▸ **WHAT THIS TASK INVOLVES**
Retype only the lines running from the beginning of the entries below to the line with "A MongoDB based", both included. Do not include pictures.

[[ MATERIAL TO PROCESS, beginning ]]

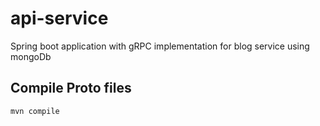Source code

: # api-service
Spring boot application with gRPC implementation for blog service using mongoDb

## Compile Proto files
`mvn compile`

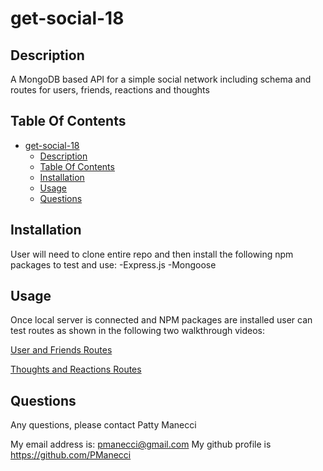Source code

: # get-social-18

## Description

A MongoDB based API for a simple social network including schema and routes for users, friends, reactions and thoughts

## Table Of Contents

- [get-social-18](#get-social-18)
  - [Description](#description)
  - [Table Of Contents](#table-of-contents)
  - [Installation](#installation)
  - [Usage](#usage)
  - [Questions](#questions)

## Installation

User will need to clone entire repo and then install the following npm packages to test and use: 
-Express.js
-Mongoose

## Usage

Once local server is connected and NPM packages are installed user can test routes as shown in the following two walkthrough videos: 

[User and Friends Routes](https://drive.google.com/file/d/17XqJWM9RDpwiv_NPuY-siL3_y6mXqjIh/view "Video Walkthrough Testing User & Friend Routes")

[Thoughts and Reactions Routes](https://drive.google.com/file/d/1pa-Q6RtDlGCWcWFnKw9gffCkW-p7xixW/view "Video Walkthrough Testing Thoughts & Reactions Routes")

  
## Questions

Any questions, please contact Patty Manecci

My email address is: pmanecci@gmail.com
My github profile is https://github.com/PManecci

[[ MATERIAL TO PROCESS, end ]]

▸ **RESULT OF THE TASK**
Source code

: # api-service
Spring boot application with gRPC implementation for blog service using mongoDb

## Compile Proto files
`mvn compile`

Source code

: # get-social-18

## Description

A MongoDB based API for a simple social network including schema and routes for users, friends, reactions and thoughts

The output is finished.